__EXERCISE REQUIREMENTS__
Among the entries, how many lines hold the word "Solutions"? Respond with that number only.

Segment Start: RECORDS TO USE

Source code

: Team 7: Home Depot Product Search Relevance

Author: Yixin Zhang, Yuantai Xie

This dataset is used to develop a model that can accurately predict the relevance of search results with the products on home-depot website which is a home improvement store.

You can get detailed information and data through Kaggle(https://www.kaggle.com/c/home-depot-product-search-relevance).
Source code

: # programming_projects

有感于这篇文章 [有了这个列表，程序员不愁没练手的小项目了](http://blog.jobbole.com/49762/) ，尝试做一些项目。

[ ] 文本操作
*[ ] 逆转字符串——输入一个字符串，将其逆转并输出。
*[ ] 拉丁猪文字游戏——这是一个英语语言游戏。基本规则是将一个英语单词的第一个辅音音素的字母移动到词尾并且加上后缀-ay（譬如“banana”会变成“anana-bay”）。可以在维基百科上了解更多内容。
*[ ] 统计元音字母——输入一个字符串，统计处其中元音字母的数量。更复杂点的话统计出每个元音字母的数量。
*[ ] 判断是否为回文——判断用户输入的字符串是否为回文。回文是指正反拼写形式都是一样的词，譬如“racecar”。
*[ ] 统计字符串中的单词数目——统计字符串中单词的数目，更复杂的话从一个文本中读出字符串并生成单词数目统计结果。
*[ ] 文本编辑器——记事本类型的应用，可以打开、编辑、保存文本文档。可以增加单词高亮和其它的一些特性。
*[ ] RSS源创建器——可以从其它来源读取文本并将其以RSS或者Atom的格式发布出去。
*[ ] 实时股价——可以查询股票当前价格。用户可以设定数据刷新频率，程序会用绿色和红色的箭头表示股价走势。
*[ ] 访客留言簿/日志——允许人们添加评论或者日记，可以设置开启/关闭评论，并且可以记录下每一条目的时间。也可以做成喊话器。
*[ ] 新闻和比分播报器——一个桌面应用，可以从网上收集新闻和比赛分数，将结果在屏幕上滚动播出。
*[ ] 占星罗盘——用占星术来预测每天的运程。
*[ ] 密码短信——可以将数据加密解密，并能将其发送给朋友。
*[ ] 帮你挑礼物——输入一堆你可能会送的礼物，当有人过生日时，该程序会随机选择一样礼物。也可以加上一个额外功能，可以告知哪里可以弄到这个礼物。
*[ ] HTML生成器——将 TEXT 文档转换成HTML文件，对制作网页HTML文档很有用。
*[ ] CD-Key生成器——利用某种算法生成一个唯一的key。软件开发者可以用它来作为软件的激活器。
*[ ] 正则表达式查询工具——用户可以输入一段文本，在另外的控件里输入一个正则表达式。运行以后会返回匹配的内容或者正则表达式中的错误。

Segment End: RECORDS TO USE
Segment Start: RECORDS TO USE

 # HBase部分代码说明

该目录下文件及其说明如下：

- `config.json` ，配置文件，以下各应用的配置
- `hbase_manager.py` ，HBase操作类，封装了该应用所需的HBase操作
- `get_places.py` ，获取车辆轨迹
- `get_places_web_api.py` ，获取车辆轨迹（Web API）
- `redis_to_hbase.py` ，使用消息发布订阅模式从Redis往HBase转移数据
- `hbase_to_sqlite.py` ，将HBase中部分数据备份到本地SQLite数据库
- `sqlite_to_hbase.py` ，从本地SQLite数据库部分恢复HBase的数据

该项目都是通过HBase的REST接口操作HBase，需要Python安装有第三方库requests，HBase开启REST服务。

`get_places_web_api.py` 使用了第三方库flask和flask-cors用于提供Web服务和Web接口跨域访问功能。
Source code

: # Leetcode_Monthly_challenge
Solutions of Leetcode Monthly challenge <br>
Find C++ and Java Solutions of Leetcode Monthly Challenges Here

Segment End: RECORDS TO USE

__RESPONSE TO THE EXERCISE__
2